== What the task requires ==
Tell how many lines in the data contain the string "SignallingGame", using a single number as the whole reply.

== Items from a dataset ==
★ ★ ★ ★ ★
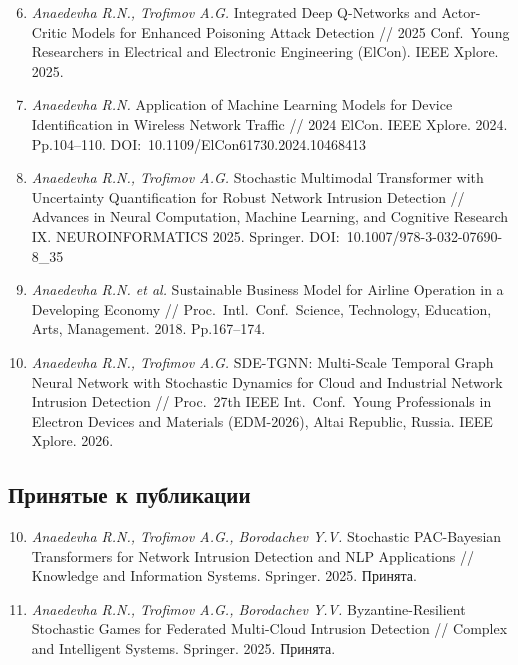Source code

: \documentclass[12pt,a5paper]{article}
\begin{document}
\begin{enumerate}
\setcounter{enumi}{5}
\item \textit{Anaedevha R.N., Trofimov A.G.} Integrated Deep Q-Networks and Actor-Critic Models for Enhanced Poisoning Attack Detection // 2025 Conf.\ Young Researchers in Electrical and Electronic Engineering (ElCon). IEEE Xplore. 2025.

\item \textit{Anaedevha R.N.} Application of Machine Learning Models for Device Identification in Wireless Network Traffic // 2024 ElCon. IEEE Xplore. 2024. Pp.104--110. DOI:~10.1109/ElCon61730.2024.10468413

\item \textit{Anaedevha R.N., Trofimov A.G.} Stochastic Multimodal Transformer with Uncertainty Quantification for Robust Network Intrusion Detection // Advances in Neural Computation, Machine Learning, and Cognitive Research IX. NEUROINFORMATICS 2025. Springer. DOI:~10.1007/978-3-032-07690-8\_35

\item \textit{Anaedevha R.N. et al.} Sustainable Business Model for Airline Operation in a Developing Economy // Proc.\ Intl.\ Conf.\ Science, Technology, Education, Arts, Management. 2018. Pp.167--174.

\item \textit{Anaedevha R.N., Trofimov A.G.} SDE-TGNN: Multi-Scale Temporal Graph Neural Network with Stochastic Dynamics for Cloud and Industrial Network Intrusion Detection // Proc.\ 27th IEEE Int.\ Conf.\ Young Professionals in Electron Devices and Materials (EDM-2026), Altai Republic, Russia. IEEE Xplore. 2026.
\end{enumerate}

\subsection*{Принятые к публикации}

\begin{enumerate}
\setcounter{enumi}{9}
\item \textit{Anaedevha R.N., Trofimov A.G., Borodachev Y.V.} Stochastic PAC-Bayesian Transformers for Network Intrusion Detection and NLP Applications // Knowledge and Information Systems. Springer. 2025. Принята.

\item \textit{Anaedevha R.N., Trofimov A.G., Borodachev Y.V.} Byzantine-Resilient Stochastic Games for Federated Multi-Cloud Intrusion Detection // Complex and Intelligent Systems. Springer. 2025. Принята.
\end{enumerate}
\end{document}
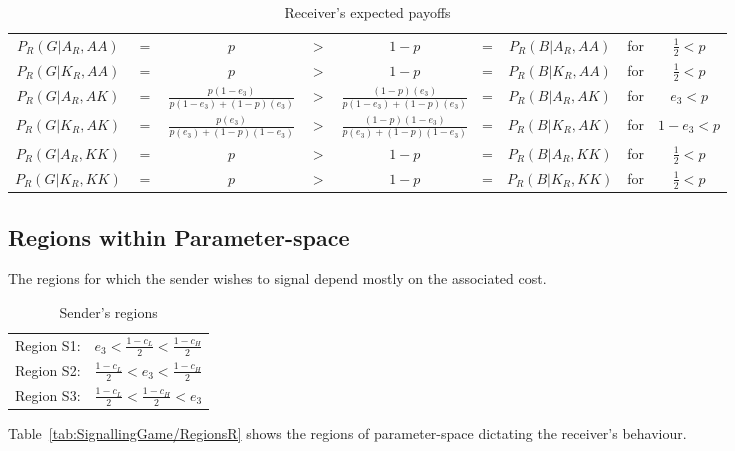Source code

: \documentclass[a4paper,12pt]{article}
\numberwithin{equation}{section}
\begin{document}
\begin{table}[h]
\setlength{\tabcolsep}{.22em}
\begin{center}
\begin{tabular}{ccccccccc}
$P_{R}(G|A_{R},AA)$ & $=$ & $p$ & $>$ & $1-p$ & = & $P_{R}(B|A_{R},AA)$ & for & $\frac{1}{2}<p$\\
$P_{R}(G|K_{R},AA)$ & $=$ & $p$ & $>$ & $1-p$ & = & $P_{R}(B|K_{R},AA)$ & for & $\frac{1}{2}<p$\\
$P_{R}(G|A_{R},AK)$ & $=$ & $\frac{p(1-e_{3})}{p(1-e_{3})+(1-p)(e_{3})}$ & $>$ & $\frac{(1-p)(e_{3})}{p(1-e_{3})+(1-p)(e_{3})}$ & = & $P_{R}(B|A_{R},AK)$ & for & $e_{3}<p$\\
$P_{R}(G|K_{R},AK)$ & $=$ & $\frac{p(e_{3})}{p(e_{3})+(1-p)(1-e_{3})}$ & $>$ & $\frac{(1-p)(1-e_{3})}{p(e_{3})+(1-p)(1-e_{3})}$ & = & $P_{R}(B|K_{R},AK)$ & for & $1-e_{3}<p$\\
$P_{R}(G|A_{R},KK)$ & $=$ & $p$ & $>$ & $1-p$ & = & $P_{R}(B|A_{R},KK)$ & for & $\frac{1}{2}<p$\\
$P_{R}(G|K_{R},KK)$ & $=$ & $p$ & $>$ & $1-p$ & = & $P_{R}(B|K_{R},KK)$ & for & $\frac{1}{2}<p$
\end{tabular}
\end{center}
\caption{Receiver's expected payoffs}
\label{tab:SignallingGame/ConditionalPayoffsR}
\end{table}


\subsection{Regions within Parameter-space}
\label{sec:Signalling Game/Regions}

The regions for which the sender wishes to signal depend mostly on the associated cost.

\begin{table}[h]
\begin{center}
\begin{tabular}{lc}
Region S1: & $e_{3}<\frac{1-c_{L}}{2}<\frac{1-c_{H}}{2}$\\
Region S2: & $\frac{1-c_{L}}{2}<e_{3}<\frac{1-c_{H}}{2}$\\
Region S3: & $\frac{1-c_{L}}{2}<\frac{1-c_{H}}{2}<e_{3}$
\end{tabular}
\end{center}
\caption{Sender's regions}
\label{tab:SignallingGame/RegionsS}
\end{table}

Table~\ref{tab:SignallingGame/RegionsR} shows the regions of parameter-space dictating the receiver's behaviour.
\end{document}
★ ★ ★ ★ ★
== Response box ==
3